TASK ITEM:
Repeat only these lines, exactly: the first line of the data, the line containing "<!-- This summary", and every line between them. Pictures stay out.
EXCERPTED RECORDS section start
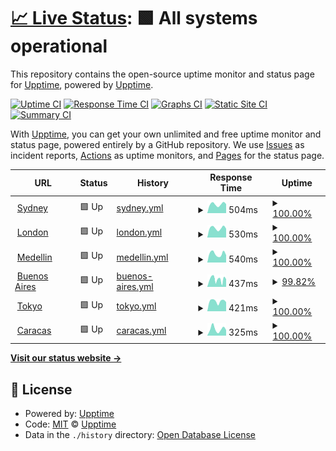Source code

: # [📈 Live Status](https://upptime.github.io/upptime): <!--live status--> **🟩 All systems operational**

This repository contains the open-source uptime monitor and status page for [Upptime](https://upptime.js.org), powered by [Upptime](https://github.com/upptime/upptime).

[![Uptime CI](https://github.com/talanta-by-tig/brussels/workflows/Uptime%20CI/badge.svg)](https://github.com/talanta-by-tig/brussels/actions?query=workflow%3A%22Uptime+CI%22)
[![Response Time CI](https://github.com/talanta-by-tig/brussels/workflows/Response%20Time%20CI/badge.svg)](https://github.com/talanta-by-tig/brussels/actions?query=workflow%3A%22Response+Time+CI%22)
[![Graphs CI](https://github.com/talanta-by-tig/brussels/workflows/Graphs%20CI/badge.svg)](https://github.com/talanta-by-tig/brussels/actions?query=workflow%3A%22Graphs+CI%22)
[![Static Site CI](https://github.com/talanta-by-tig/brussels/workflows/Static%20Site%20CI/badge.svg)](https://github.com/talanta-by-tig/brussels/actions?query=workflow%3A%22Static+Site+CI%22)
[![Summary CI](https://github.com/talanta-by-tig/brussels/workflows/Summary%20CI/badge.svg)](https://github.com/talanta-by-tig/brussels/actions?query=workflow%3A%22Summary+CI%22)

With [Upptime](https://upptime.js.org), you can get your own unlimited and free uptime monitor and status page, powered entirely by a GitHub repository. We use [Issues](https://github.com/upptime/upptime/issues) as incident reports, [Actions](https://github.com/talanta-by-tig/brussels/actions) as uptime monitors, and [Pages](https://upptime.github.io/upptime) for the status page.

<!--start: status pages-->
<!-- This summary is generated by Upptime (https://github.com/upptime/upptime) -->
<!-- Do not edit this manually, your changes will be overwritten -->
<!-- prettier-ignore -->
| URL | Status | History | Response Time | Uptime |
| --- | ------ | ------- | ------------- | ------ |
| <img alt="" src="https://icons.duckduckgo.com/ip3/sydney.talanta.com.ico" height="13"> [Sydney](https://sydney.talanta.com/api/health) | 🟩 Up | [sydney.yml](https://github.com/talanta-by-tig/brussels/commits/HEAD/history/sydney.yml) | <details><summary><img alt="Response time graph" src="./graphs/sydney/response-time-week.png" height="20"> 504ms</summary><br><a href="https://status.talanta.com/history/sydney"><img alt="Response time 482" src="https://img.shields.io/endpoint?url=https%3A%2F%2Fraw.githubusercontent.com%2Ftalanta-by-tig%2Fbrussels%2FHEAD%2Fapi%2Fsydney%2Fresponse-time.json"></a><br><a href="https://status.talanta.com/history/sydney"><img alt="24-hour response time 570" src="https://img.shields.io/endpoint?url=https%3A%2F%2Fraw.githubusercontent.com%2Ftalanta-by-tig%2Fbrussels%2FHEAD%2Fapi%2Fsydney%2Fresponse-time-day.json"></a><br><a href="https://status.talanta.com/history/sydney"><img alt="7-day response time 504" src="https://img.shields.io/endpoint?url=https%3A%2F%2Fraw.githubusercontent.com%2Ftalanta-by-tig%2Fbrussels%2FHEAD%2Fapi%2Fsydney%2Fresponse-time-week.json"></a><br><a href="https://status.talanta.com/history/sydney"><img alt="30-day response time 504" src="https://img.shields.io/endpoint?url=https%3A%2F%2Fraw.githubusercontent.com%2Ftalanta-by-tig%2Fbrussels%2FHEAD%2Fapi%2Fsydney%2Fresponse-time-month.json"></a><br><a href="https://status.talanta.com/history/sydney"><img alt="1-year response time 482" src="https://img.shields.io/endpoint?url=https%3A%2F%2Fraw.githubusercontent.com%2Ftalanta-by-tig%2Fbrussels%2FHEAD%2Fapi%2Fsydney%2Fresponse-time-year.json"></a></details> | <details><summary><a href="https://status.talanta.com/history/sydney">100.00%</a></summary><a href="https://status.talanta.com/history/sydney"><img alt="All-time uptime 100.00%" src="https://img.shields.io/endpoint?url=https%3A%2F%2Fraw.githubusercontent.com%2Ftalanta-by-tig%2Fbrussels%2FHEAD%2Fapi%2Fsydney%2Fuptime.json"></a><br><a href="https://status.talanta.com/history/sydney"><img alt="24-hour uptime 100.00%" src="https://img.shields.io/endpoint?url=https%3A%2F%2Fraw.githubusercontent.com%2Ftalanta-by-tig%2Fbrussels%2FHEAD%2Fapi%2Fsydney%2Fuptime-day.json"></a><br><a href="https://status.talanta.com/history/sydney"><img alt="7-day uptime 100.00%" src="https://img.shields.io/endpoint?url=https%3A%2F%2Fraw.githubusercontent.com%2Ftalanta-by-tig%2Fbrussels%2FHEAD%2Fapi%2Fsydney%2Fuptime-week.json"></a><br><a href="https://status.talanta.com/history/sydney"><img alt="30-day uptime 100.00%" src="https://img.shields.io/endpoint?url=https%3A%2F%2Fraw.githubusercontent.com%2Ftalanta-by-tig%2Fbrussels%2FHEAD%2Fapi%2Fsydney%2Fuptime-month.json"></a><br><a href="https://status.talanta.com/history/sydney"><img alt="1-year uptime 100.00%" src="https://img.shields.io/endpoint?url=https%3A%2F%2Fraw.githubusercontent.com%2Ftalanta-by-tig%2Fbrussels%2FHEAD%2Fapi%2Fsydney%2Fuptime-year.json"></a></details>
| <img alt="" src="https://icons.duckduckgo.com/ip3/api.talanta.com.ico" height="13"> [London](https://api.talanta.com/api/health) | 🟩 Up | [london.yml](https://github.com/talanta-by-tig/brussels/commits/HEAD/history/london.yml) | <details><summary><img alt="Response time graph" src="./graphs/london/response-time-week.png" height="20"> 530ms</summary><br><a href="https://status.talanta.com/history/london"><img alt="Response time 646" src="https://img.shields.io/endpoint?url=https%3A%2F%2Fraw.githubusercontent.com%2Ftalanta-by-tig%2Fbrussels%2FHEAD%2Fapi%2Flondon%2Fresponse-time.json"></a><br><a href="https://status.talanta.com/history/london"><img alt="24-hour response time 623" src="https://img.shields.io/endpoint?url=https%3A%2F%2Fraw.githubusercontent.com%2Ftalanta-by-tig%2Fbrussels%2FHEAD%2Fapi%2Flondon%2Fresponse-time-day.json"></a><br><a href="https://status.talanta.com/history/london"><img alt="7-day response time 530" src="https://img.shields.io/endpoint?url=https%3A%2F%2Fraw.githubusercontent.com%2Ftalanta-by-tig%2Fbrussels%2FHEAD%2Fapi%2Flondon%2Fresponse-time-week.json"></a><br><a href="https://status.talanta.com/history/london"><img alt="30-day response time 1010" src="https://img.shields.io/endpoint?url=https%3A%2F%2Fraw.githubusercontent.com%2Ftalanta-by-tig%2Fbrussels%2FHEAD%2Fapi%2Flondon%2Fresponse-time-month.json"></a><br><a href="https://status.talanta.com/history/london"><img alt="1-year response time 646" src="https://img.shields.io/endpoint?url=https%3A%2F%2Fraw.githubusercontent.com%2Ftalanta-by-tig%2Fbrussels%2FHEAD%2Fapi%2Flondon%2Fresponse-time-year.json"></a></details> | <details><summary><a href="https://status.talanta.com/history/london">100.00%</a></summary><a href="https://status.talanta.com/history/london"><img alt="All-time uptime 99.87%" src="https://img.shields.io/endpoint?url=https%3A%2F%2Fraw.githubusercontent.com%2Ftalanta-by-tig%2Fbrussels%2FHEAD%2Fapi%2Flondon%2Fuptime.json"></a><br><a href="https://status.talanta.com/history/london"><img alt="24-hour uptime 100.00%" src="https://img.shields.io/endpoint?url=https%3A%2F%2Fraw.githubusercontent.com%2Ftalanta-by-tig%2Fbrussels%2FHEAD%2Fapi%2Flondon%2Fuptime-day.json"></a><br><a href="https://status.talanta.com/history/london"><img alt="7-day uptime 100.00%" src="https://img.shields.io/endpoint?url=https%3A%2F%2Fraw.githubusercontent.com%2Ftalanta-by-tig%2Fbrussels%2FHEAD%2Fapi%2Flondon%2Fuptime-week.json"></a><br><a href="https://status.talanta.com/history/london"><img alt="30-day uptime 99.90%" src="https://img.shields.io/endpoint?url=https%3A%2F%2Fraw.githubusercontent.com%2Ftalanta-by-tig%2Fbrussels%2FHEAD%2Fapi%2Flondon%2Fuptime-month.json"></a><br><a href="https://status.talanta.com/history/london"><img alt="1-year uptime 99.87%" src="https://img.shields.io/endpoint?url=https%3A%2F%2Fraw.githubusercontent.com%2Ftalanta-by-tig%2Fbrussels%2FHEAD%2Fapi%2Flondon%2Fuptime-year.json"></a></details>
| <img alt="" src="https://icons.duckduckgo.com/ip3/platform.talanta.com.ico" height="13"> [Medellin](https://platform.talanta.com/login) | 🟩 Up | [medellin.yml](https://github.com/talanta-by-tig/brussels/commits/HEAD/history/medellin.yml) | <details><summary><img alt="Response time graph" src="./graphs/medellin/response-time-week.png" height="20"> 540ms</summary><br><a href="https://status.talanta.com/history/medellin"><img alt="Response time 523" src="https://img.shields.io/endpoint?url=https%3A%2F%2Fraw.githubusercontent.com%2Ftalanta-by-tig%2Fbrussels%2FHEAD%2Fapi%2Fmedellin%2Fresponse-time.json"></a><br><a href="https://status.talanta.com/history/medellin"><img alt="24-hour response time 614" src="https://img.shields.io/endpoint?url=https%3A%2F%2Fraw.githubusercontent.com%2Ftalanta-by-tig%2Fbrussels%2FHEAD%2Fapi%2Fmedellin%2Fresponse-time-day.json"></a><br><a href="https://status.talanta.com/history/medellin"><img alt="7-day response time 540" src="https://img.shields.io/endpoint?url=https%3A%2F%2Fraw.githubusercontent.com%2Ftalanta-by-tig%2Fbrussels%2FHEAD%2Fapi%2Fmedellin%2Fresponse-time-week.json"></a><br><a href="https://status.talanta.com/history/medellin"><img alt="30-day response time 561" src="https://img.shields.io/endpoint?url=https%3A%2F%2Fraw.githubusercontent.com%2Ftalanta-by-tig%2Fbrussels%2FHEAD%2Fapi%2Fmedellin%2Fresponse-time-month.json"></a><br><a href="https://status.talanta.com/history/medellin"><img alt="1-year response time 523" src="https://img.shields.io/endpoint?url=https%3A%2F%2Fraw.githubusercontent.com%2Ftalanta-by-tig%2Fbrussels%2FHEAD%2Fapi%2Fmedellin%2Fresponse-time-year.json"></a></details> | <details><summary><a href="https://status.talanta.com/history/medellin">100.00%</a></summary><a href="https://status.talanta.com/history/medellin"><img alt="All-time uptime 100.00%" src="https://img.shields.io/endpoint?url=https%3A%2F%2Fraw.githubusercontent.com%2Ftalanta-by-tig%2Fbrussels%2FHEAD%2Fapi%2Fmedellin%2Fuptime.json"></a><br><a href="https://status.talanta.com/history/medellin"><img alt="24-hour uptime 100.00%" src="https://img.shields.io/endpoint?url=https%3A%2F%2Fraw.githubusercontent.com%2Ftalanta-by-tig%2Fbrussels%2FHEAD%2Fapi%2Fmedellin%2Fuptime-day.json"></a><br><a href="https://status.talanta.com/history/medellin"><img alt="7-day uptime 100.00%" src="https://img.shields.io/endpoint?url=https%3A%2F%2Fraw.githubusercontent.com%2Ftalanta-by-tig%2Fbrussels%2FHEAD%2Fapi%2Fmedellin%2Fuptime-week.json"></a><br><a href="https://status.talanta.com/history/medellin"><img alt="30-day uptime 100.00%" src="https://img.shields.io/endpoint?url=https%3A%2F%2Fraw.githubusercontent.com%2Ftalanta-by-tig%2Fbrussels%2FHEAD%2Fapi%2Fmedellin%2Fuptime-month.json"></a><br><a href="https://status.talanta.com/history/medellin"><img alt="1-year uptime 100.00%" src="https://img.shields.io/endpoint?url=https%3A%2F%2Fraw.githubusercontent.com%2Ftalanta-by-tig%2Fbrussels%2FHEAD%2Fapi%2Fmedellin%2Fuptime-year.json"></a></details>
| <img alt="" src="https://icons.duckduckgo.com/ip3/placement.talanta.com.ico" height="13"> [Buenos Aires](https://placement.talanta.com/login) | 🟩 Up | [buenos-aires.yml](https://github.com/talanta-by-tig/brussels/commits/HEAD/history/buenos-aires.yml) | <details><summary><img alt="Response time graph" src="./graphs/buenos-aires/response-time-week.png" height="20"> 437ms</summary><br><a href="https://status.talanta.com/history/buenos-aires"><img alt="Response time 423" src="https://img.shields.io/endpoint?url=https%3A%2F%2Fraw.githubusercontent.com%2Ftalanta-by-tig%2Fbrussels%2FHEAD%2Fapi%2Fbuenos-aires%2Fresponse-time.json"></a><br><a href="https://status.talanta.com/history/buenos-aires"><img alt="24-hour response time 540" src="https://img.shields.io/endpoint?url=https%3A%2F%2Fraw.githubusercontent.com%2Ftalanta-by-tig%2Fbrussels%2FHEAD%2Fapi%2Fbuenos-aires%2Fresponse-time-day.json"></a><br><a href="https://status.talanta.com/history/buenos-aires"><img alt="7-day response time 437" src="https://img.shields.io/endpoint?url=https%3A%2F%2Fraw.githubusercontent.com%2Ftalanta-by-tig%2Fbrussels%2FHEAD%2Fapi%2Fbuenos-aires%2Fresponse-time-week.json"></a><br><a href="https://status.talanta.com/history/buenos-aires"><img alt="30-day response time 430" src="https://img.shields.io/endpoint?url=https%3A%2F%2Fraw.githubusercontent.com%2Ftalanta-by-tig%2Fbrussels%2FHEAD%2Fapi%2Fbuenos-aires%2Fresponse-time-month.json"></a><br><a href="https://status.talanta.com/history/buenos-aires"><img alt="1-year response time 423" src="https://img.shields.io/endpoint?url=https%3A%2F%2Fraw.githubusercontent.com%2Ftalanta-by-tig%2Fbrussels%2FHEAD%2Fapi%2Fbuenos-aires%2Fresponse-time-year.json"></a></details> | <details><summary><a href="https://status.talanta.com/history/buenos-aires">99.82%</a></summary><a href="https://status.talanta.com/history/buenos-aires"><img alt="All-time uptime 99.97%" src="https://img.shields.io/endpoint?url=https%3A%2F%2Fraw.githubusercontent.com%2Ftalanta-by-tig%2Fbrussels%2FHEAD%2Fapi%2Fbuenos-aires%2Fuptime.json"></a><br><a href="https://status.talanta.com/history/buenos-aires"><img alt="24-hour uptime 100.00%" src="https://img.shields.io/endpoint?url=https%3A%2F%2Fraw.githubusercontent.com%2Ftalanta-by-tig%2Fbrussels%2FHEAD%2Fapi%2Fbuenos-aires%2Fuptime-day.json"></a><br><a href="https://status.talanta.com/history/buenos-aires"><img alt="7-day uptime 99.82%" src="https://img.shields.io/endpoint?url=https%3A%2F%2Fraw.githubusercontent.com%2Ftalanta-by-tig%2Fbrussels%2FHEAD%2Fapi%2Fbuenos-aires%2Fuptime-week.json"></a><br><a href="https://status.talanta.com/history/buenos-aires"><img alt="30-day uptime 99.96%" src="https://img.shields.io/endpoint?url=https%3A%2F%2Fraw.githubusercontent.com%2Ftalanta-by-tig%2Fbrussels%2FHEAD%2Fapi%2Fbuenos-aires%2Fuptime-month.json"></a><br><a href="https://status.talanta.com/history/buenos-aires"><img alt="1-year uptime 99.97%" src="https://img.shields.io/endpoint?url=https%3A%2F%2Fraw.githubusercontent.com%2Ftalanta-by-tig%2Fbrussels%2FHEAD%2Fapi%2Fbuenos-aires%2Fuptime-year.json"></a></details>
| <img alt="" src="https://icons.duckduckgo.com/ip3/hosts.talanta.com.ico" height="13"> [Tokyo](https://hosts.talanta.com/login) | 🟩 Up | [tokyo.yml](https://github.com/talanta-by-tig/brussels/commits/HEAD/history/tokyo.yml) | <details><summary><img alt="Response time graph" src="./graphs/tokyo/response-time-week.png" height="20"> 421ms</summary><br><a href="https://status.talanta.com/history/tokyo"><img alt="Response time 367" src="https://img.shields.io/endpoint?url=https%3A%2F%2Fraw.githubusercontent.com%2Ftalanta-by-tig%2Fbrussels%2FHEAD%2Fapi%2Ftokyo%2Fresponse-time.json"></a><br><a href="https://status.talanta.com/history/tokyo"><img alt="24-hour response time 596" src="https://img.shields.io/endpoint?url=https%3A%2F%2Fraw.githubusercontent.com%2Ftalanta-by-tig%2Fbrussels%2FHEAD%2Fapi%2Ftokyo%2Fresponse-time-day.json"></a><br><a href="https://status.talanta.com/history/tokyo"><img alt="7-day response time 421" src="https://img.shields.io/endpoint?url=https%3A%2F%2Fraw.githubusercontent.com%2Ftalanta-by-tig%2Fbrussels%2FHEAD%2Fapi%2Ftokyo%2Fresponse-time-week.json"></a><br><a href="https://status.talanta.com/history/tokyo"><img alt="30-day response time 379" src="https://img.shields.io/endpoint?url=https%3A%2F%2Fraw.githubusercontent.com%2Ftalanta-by-tig%2Fbrussels%2FHEAD%2Fapi%2Ftokyo%2Fresponse-time-month.json"></a><br><a href="https://status.talanta.com/history/tokyo"><img alt="1-year response time 367" src="https://img.shields.io/endpoint?url=https%3A%2F%2Fraw.githubusercontent.com%2Ftalanta-by-tig%2Fbrussels%2FHEAD%2Fapi%2Ftokyo%2Fresponse-time-year.json"></a></details> | <details><summary><a href="https://status.talanta.com/history/tokyo">100.00%</a></summary><a href="https://status.talanta.com/history/tokyo"><img alt="All-time uptime 100.00%" src="https://img.shields.io/endpoint?url=https%3A%2F%2Fraw.githubusercontent.com%2Ftalanta-by-tig%2Fbrussels%2FHEAD%2Fapi%2Ftokyo%2Fuptime.json"></a><br><a href="https://status.talanta.com/history/tokyo"><img alt="24-hour uptime 100.00%" src="https://img.shields.io/endpoint?url=https%3A%2F%2Fraw.githubusercontent.com%2Ftalanta-by-tig%2Fbrussels%2FHEAD%2Fapi%2Ftokyo%2Fuptime-day.json"></a><br><a href="https://status.talanta.com/history/tokyo"><img alt="7-day uptime 100.00%" src="https://img.shields.io/endpoint?url=https%3A%2F%2Fraw.githubusercontent.com%2Ftalanta-by-tig%2Fbrussels%2FHEAD%2Fapi%2Ftokyo%2Fuptime-week.json"></a><br><a href="https://status.talanta.com/history/tokyo"><img alt="30-day uptime 100.00%" src="https://img.shields.io/endpoint?url=https%3A%2F%2Fraw.githubusercontent.com%2Ftalanta-by-tig%2Fbrussels%2FHEAD%2Fapi%2Ftokyo%2Fuptime-month.json"></a><br><a href="https://status.talanta.com/history/tokyo"><img alt="1-year uptime 100.00%" src="https://img.shields.io/endpoint?url=https%3A%2F%2Fraw.githubusercontent.com%2Ftalanta-by-tig%2Fbrussels%2FHEAD%2Fapi%2Ftokyo%2Fuptime-year.json"></a></details>
| <img alt="" src="https://icons.duckduckgo.com/ip3/apply.talanta.com.ico" height="13"> [Caracas](https://apply.talanta.com/gap/introduction) | 🟩 Up | [caracas.yml](https://github.com/talanta-by-tig/brussels/commits/HEAD/history/caracas.yml) | <details><summary><img alt="Response time graph" src="./graphs/caracas/response-time-week.png" height="20"> 325ms</summary><br><a href="https://status.talanta.com/history/caracas"><img alt="Response time 272" src="https://img.shields.io/endpoint?url=https%3A%2F%2Fraw.githubusercontent.com%2Ftalanta-by-tig%2Fbrussels%2FHEAD%2Fapi%2Fcaracas%2Fresponse-time.json"></a><br><a href="https://status.talanta.com/history/caracas"><img alt="24-hour response time 394" src="https://img.shields.io/endpoint?url=https%3A%2F%2Fraw.githubusercontent.com%2Ftalanta-by-tig%2Fbrussels%2FHEAD%2Fapi%2Fcaracas%2Fresponse-time-day.json"></a><br><a href="https://status.talanta.com/history/caracas"><img alt="7-day response time 325" src="https://img.shields.io/endpoint?url=https%3A%2F%2Fraw.githubusercontent.com%2Ftalanta-by-tig%2Fbrussels%2FHEAD%2Fapi%2Fcaracas%2Fresponse-time-week.json"></a><br><a href="https://status.talanta.com/history/caracas"><img alt="30-day response time 288" src="https://img.shields.io/endpoint?url=https%3A%2F%2Fraw.githubusercontent.com%2Ftalanta-by-tig%2Fbrussels%2FHEAD%2Fapi%2Fcaracas%2Fresponse-time-month.json"></a><br><a href="https://status.talanta.com/history/caracas"><img alt="1-year response time 272" src="https://img.shields.io/endpoint?url=https%3A%2F%2Fraw.githubusercontent.com%2Ftalanta-by-tig%2Fbrussels%2FHEAD%2Fapi%2Fcaracas%2Fresponse-time-year.json"></a></details> | <details><summary><a href="https://status.talanta.com/history/caracas">100.00%</a></summary><a href="https://status.talanta.com/history/caracas"><img alt="All-time uptime 100.00%" src="https://img.shields.io/endpoint?url=https%3A%2F%2Fraw.githubusercontent.com%2Ftalanta-by-tig%2Fbrussels%2FHEAD%2Fapi%2Fcaracas%2Fuptime.json"></a><br><a href="https://status.talanta.com/history/caracas"><img alt="24-hour uptime 100.00%" src="https://img.shields.io/endpoint?url=https%3A%2F%2Fraw.githubusercontent.com%2Ftalanta-by-tig%2Fbrussels%2FHEAD%2Fapi%2Fcaracas%2Fuptime-day.json"></a><br><a href="https://status.talanta.com/history/caracas"><img alt="7-day uptime 100.00%" src="https://img.shields.io/endpoint?url=https%3A%2F%2Fraw.githubusercontent.com%2Ftalanta-by-tig%2Fbrussels%2FHEAD%2Fapi%2Fcaracas%2Fuptime-week.json"></a><br><a href="https://status.talanta.com/history/caracas"><img alt="30-day uptime 100.00%" src="https://img.shields.io/endpoint?url=https%3A%2F%2Fraw.githubusercontent.com%2Ftalanta-by-tig%2Fbrussels%2FHEAD%2Fapi%2Fcaracas%2Fuptime-month.json"></a><br><a href="https://status.talanta.com/history/caracas"><img alt="1-year uptime 100.00%" src="https://img.shields.io/endpoint?url=https%3A%2F%2Fraw.githubusercontent.com%2Ftalanta-by-tig%2Fbrussels%2FHEAD%2Fapi%2Fcaracas%2Fuptime-year.json"></a></details>

<!--end: status pages-->

[**Visit our status website →**](https://upptime.github.io/upptime)

## 📄 License

- Powered by: [Upptime](https://github.com/upptime/upptime)
- Code: [MIT](./LICENSE) © [Upptime](https://upptime.js.org)
- Data in the `./history` directory: [Open Database License](https://opendatacommons.org/licenses/odbl/1-0/)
EXCERPTED RECORDS section end
RESPONSE AREA:
Source code

: # [📈 Live Status](https://upptime.github.io/upptime): <!--live status--> **🟩 All systems operational**

This repository contains the open-source uptime monitor and status page for [Upptime](https://upptime.js.org), powered by [Upptime](https://github.com/upptime/upptime).

[![Uptime CI](https://github.com/talanta-by-tig/brussels/workflows/Uptime%20CI/badge.svg)](https://github.com/talanta-by-tig/brussels/actions?query=workflow%3A%22Uptime+CI%22)
[![Response Time CI](https://github.com/talanta-by-tig/brussels/workflows/Response%20Time%20CI/badge.svg)](https://github.com/talanta-by-tig/brussels/actions?query=workflow%3A%22Response+Time+CI%22)
[![Graphs CI](https://github.com/talanta-by-tig/brussels/workflows/Graphs%20CI/badge.svg)](https://github.com/talanta-by-tig/brussels/actions?query=workflow%3A%22Graphs+CI%22)
[![Static Site CI](https://github.com/talanta-by-tig/brussels/workflows/Static%20Site%20CI/badge.svg)](https://github.com/talanta-by-tig/brussels/actions?query=workflow%3A%22Static+Site+CI%22)
[![Summary CI](https://github.com/talanta-by-tig/brussels/workflows/Summary%20CI/badge.svg)](https://github.com/talanta-by-tig/brussels/actions?query=workflow%3A%22Summary+CI%22)

With [Upptime](https://upptime.js.org), you can get your own unlimited and free uptime monitor and status page, powered entirely by a GitHub repository. We use [Issues](https://github.com/upptime/upptime/issues) as incident reports, [Actions](https://github.com/talanta-by-tig/brussels/actions) as uptime monitors, and [Pages](https://upptime.github.io/upptime) for the status page.

<!--start: status pages-->
<!-- This summary is generated by Upptime (https://github.com/upptime/upptime) -->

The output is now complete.